Chronik: Wie kam der Deutsch-Rap nach Hamburg? Von der 187 Strassenbande über Fettes Brot bis zum ersten HipHop-Club der Stadt spulen wir die Kassette drei Dekaden zurück

Text: Jan Wehn

Hamburg und HipHop, das ging schon Mitte der 80er Jahre los. Die Filme „Wildstyle“ und „Beatstreet“ flimmern in den bundesdeutschen Haushalten über die Mattscheiben und erklären einer ganzen Generation, was HipHop überhaupt ist und wie sich die neue Jugendkultur aus den Elementen Rap, DJing, Breakdance und Graffiti zusammensetzt.
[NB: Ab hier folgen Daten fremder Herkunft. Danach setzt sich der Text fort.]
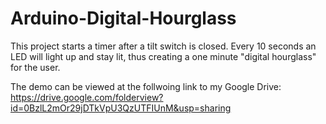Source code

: # Arduino-Digital-Hourglass

This project starts a timer after a tilt switch is closed.
Every 10 seconds an LED will light up and stay lit, thus creating a one minute "digital hourglass" for the user.

The demo can be viewed at the follwoing link to my Google Drive: https://drive.google.com/folderview?id=0BzlL2mOr29jDTkVpU3QzUTFIUnM&usp=sharing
An HipHop-Musik ist zu der Zeit, wenn überhaupt, durch importierte Platten heranzukommen – oder sie läuft in der Sendung „Soultrain“ im NDR, wo Ruth Rockenschaub im Nachtprogramm regelmäßig Soul-, Funk- und auch immer mal wieder Rapsongs spielt. Rockenschaub ist es auch, die DJ Marius No. 1 im Jahr 1988 einen eigenen Sendeplatz verschafft.

Marius No. 1, der später der DJ von Cora E. werden soll, legt in seiner „Number One Mixshow“ Rap auf, aber stellt den Songs auch die originalen Sample-Quellen gegenüber und legt im ersten HipHop-Club der Stadt, dem Defcon Five, auf. Ungefähr zur gleichen Zeit formieren sich in Hamburg erste Crews: Dialektik oder in Halstenbek die Poets of Peeze, die mit Samplerbeiträgen und einer Mini-LP von sich reden machen.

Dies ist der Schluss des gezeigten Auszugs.